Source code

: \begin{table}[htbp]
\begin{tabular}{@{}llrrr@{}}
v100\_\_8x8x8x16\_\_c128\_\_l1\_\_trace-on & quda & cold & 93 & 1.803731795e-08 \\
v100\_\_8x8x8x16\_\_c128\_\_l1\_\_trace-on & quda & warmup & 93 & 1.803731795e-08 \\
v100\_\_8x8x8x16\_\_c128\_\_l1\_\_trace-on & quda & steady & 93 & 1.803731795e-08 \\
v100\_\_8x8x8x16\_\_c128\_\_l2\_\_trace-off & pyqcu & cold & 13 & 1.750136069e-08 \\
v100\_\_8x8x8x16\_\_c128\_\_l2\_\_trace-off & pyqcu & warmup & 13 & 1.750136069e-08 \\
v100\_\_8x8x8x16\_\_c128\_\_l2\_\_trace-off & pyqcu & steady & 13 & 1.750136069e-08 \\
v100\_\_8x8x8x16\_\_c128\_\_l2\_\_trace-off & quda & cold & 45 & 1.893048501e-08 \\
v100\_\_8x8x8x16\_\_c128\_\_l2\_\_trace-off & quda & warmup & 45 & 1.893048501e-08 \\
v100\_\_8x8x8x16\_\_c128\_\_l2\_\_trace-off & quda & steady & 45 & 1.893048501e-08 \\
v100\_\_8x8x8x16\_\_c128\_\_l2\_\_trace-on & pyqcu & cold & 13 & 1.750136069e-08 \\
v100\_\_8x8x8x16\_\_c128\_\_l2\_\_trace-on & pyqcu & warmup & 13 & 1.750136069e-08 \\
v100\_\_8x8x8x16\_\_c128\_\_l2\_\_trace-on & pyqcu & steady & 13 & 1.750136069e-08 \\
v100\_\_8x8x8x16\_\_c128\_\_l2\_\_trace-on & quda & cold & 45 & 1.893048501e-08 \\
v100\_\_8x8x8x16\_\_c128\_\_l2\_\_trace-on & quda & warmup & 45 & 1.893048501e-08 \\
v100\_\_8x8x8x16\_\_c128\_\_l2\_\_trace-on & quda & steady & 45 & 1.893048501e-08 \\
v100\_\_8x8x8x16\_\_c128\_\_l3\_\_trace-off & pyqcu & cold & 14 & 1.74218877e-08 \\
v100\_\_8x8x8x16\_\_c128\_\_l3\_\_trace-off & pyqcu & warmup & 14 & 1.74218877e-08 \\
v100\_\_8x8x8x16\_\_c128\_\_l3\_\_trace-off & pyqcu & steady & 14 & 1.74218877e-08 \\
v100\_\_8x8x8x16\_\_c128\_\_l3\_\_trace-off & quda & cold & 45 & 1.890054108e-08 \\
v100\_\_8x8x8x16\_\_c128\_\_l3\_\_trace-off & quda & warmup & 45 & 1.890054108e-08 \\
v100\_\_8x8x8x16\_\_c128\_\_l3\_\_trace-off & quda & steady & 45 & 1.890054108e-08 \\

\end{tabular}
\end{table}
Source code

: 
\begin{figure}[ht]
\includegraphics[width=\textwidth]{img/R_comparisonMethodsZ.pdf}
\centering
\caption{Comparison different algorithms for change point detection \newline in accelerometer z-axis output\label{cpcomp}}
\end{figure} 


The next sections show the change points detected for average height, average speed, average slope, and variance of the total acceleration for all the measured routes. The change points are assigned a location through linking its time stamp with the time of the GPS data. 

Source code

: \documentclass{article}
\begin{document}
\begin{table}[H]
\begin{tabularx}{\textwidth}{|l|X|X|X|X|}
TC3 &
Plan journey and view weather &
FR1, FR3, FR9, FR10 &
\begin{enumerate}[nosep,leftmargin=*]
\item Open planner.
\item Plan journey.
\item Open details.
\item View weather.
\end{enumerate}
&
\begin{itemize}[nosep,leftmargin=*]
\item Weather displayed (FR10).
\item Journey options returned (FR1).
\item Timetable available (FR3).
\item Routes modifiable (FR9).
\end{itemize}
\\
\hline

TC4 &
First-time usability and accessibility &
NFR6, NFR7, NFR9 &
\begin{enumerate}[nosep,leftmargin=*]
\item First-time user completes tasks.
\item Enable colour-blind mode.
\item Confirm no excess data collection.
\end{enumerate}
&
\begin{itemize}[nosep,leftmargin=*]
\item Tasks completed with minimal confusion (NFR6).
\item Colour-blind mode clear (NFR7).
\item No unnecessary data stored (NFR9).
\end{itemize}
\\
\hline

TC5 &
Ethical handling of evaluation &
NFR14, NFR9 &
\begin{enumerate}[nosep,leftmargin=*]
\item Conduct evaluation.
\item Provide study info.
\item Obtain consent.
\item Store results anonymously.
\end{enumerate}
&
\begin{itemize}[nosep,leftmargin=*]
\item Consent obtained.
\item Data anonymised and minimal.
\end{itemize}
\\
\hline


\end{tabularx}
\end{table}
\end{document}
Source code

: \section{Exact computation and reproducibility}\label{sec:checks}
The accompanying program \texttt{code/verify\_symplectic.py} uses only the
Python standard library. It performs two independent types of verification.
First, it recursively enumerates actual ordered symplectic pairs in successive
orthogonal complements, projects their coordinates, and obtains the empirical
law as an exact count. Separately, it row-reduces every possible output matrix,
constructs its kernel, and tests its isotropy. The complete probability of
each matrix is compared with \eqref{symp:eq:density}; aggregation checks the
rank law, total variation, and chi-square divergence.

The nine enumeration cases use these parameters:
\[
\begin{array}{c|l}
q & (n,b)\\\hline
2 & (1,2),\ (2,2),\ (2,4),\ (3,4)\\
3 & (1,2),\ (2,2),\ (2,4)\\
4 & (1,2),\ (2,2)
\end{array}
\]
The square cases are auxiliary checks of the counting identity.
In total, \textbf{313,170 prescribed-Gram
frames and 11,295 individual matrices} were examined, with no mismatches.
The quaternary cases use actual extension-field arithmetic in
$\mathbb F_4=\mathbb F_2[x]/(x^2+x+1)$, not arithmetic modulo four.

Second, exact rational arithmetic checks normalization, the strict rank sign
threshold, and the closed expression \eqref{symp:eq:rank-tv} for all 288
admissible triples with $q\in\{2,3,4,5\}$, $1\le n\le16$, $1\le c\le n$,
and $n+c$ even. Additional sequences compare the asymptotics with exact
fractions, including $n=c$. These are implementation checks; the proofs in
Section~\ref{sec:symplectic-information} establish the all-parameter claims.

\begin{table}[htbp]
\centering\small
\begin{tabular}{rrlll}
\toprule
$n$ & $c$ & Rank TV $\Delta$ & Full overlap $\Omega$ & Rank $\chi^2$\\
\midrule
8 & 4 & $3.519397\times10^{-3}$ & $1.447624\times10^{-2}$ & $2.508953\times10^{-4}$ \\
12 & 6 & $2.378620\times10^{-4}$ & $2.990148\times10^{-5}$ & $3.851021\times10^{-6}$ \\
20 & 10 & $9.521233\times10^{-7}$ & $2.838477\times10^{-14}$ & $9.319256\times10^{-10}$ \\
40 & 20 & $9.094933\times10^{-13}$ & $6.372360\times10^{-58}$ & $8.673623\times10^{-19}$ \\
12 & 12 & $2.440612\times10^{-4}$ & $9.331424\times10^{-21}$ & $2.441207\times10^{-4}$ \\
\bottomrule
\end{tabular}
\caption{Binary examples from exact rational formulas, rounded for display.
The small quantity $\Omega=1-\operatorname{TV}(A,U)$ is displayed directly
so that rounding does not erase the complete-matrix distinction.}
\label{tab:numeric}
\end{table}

-- Exercise brief --
Quote the data above verbatim from its first line to the line that includes "v100\_\_8x8x8x16\_\_c128\_\_l1\_\_trace-on & quda & warmup", with both boundary lines retained.

-- Written response --
Source code

: \begin{table}[htbp]
\begin{tabular}{@{}llrrr@{}}
v100\_\_8x8x8x16\_\_c128\_\_l1\_\_trace-on & quda & cold & 93 & 1.803731795e-08 \\
v100\_\_8x8x8x16\_\_c128\_\_l1\_\_trace-on & quda & warmup & 93 & 1.803731795e-08 \\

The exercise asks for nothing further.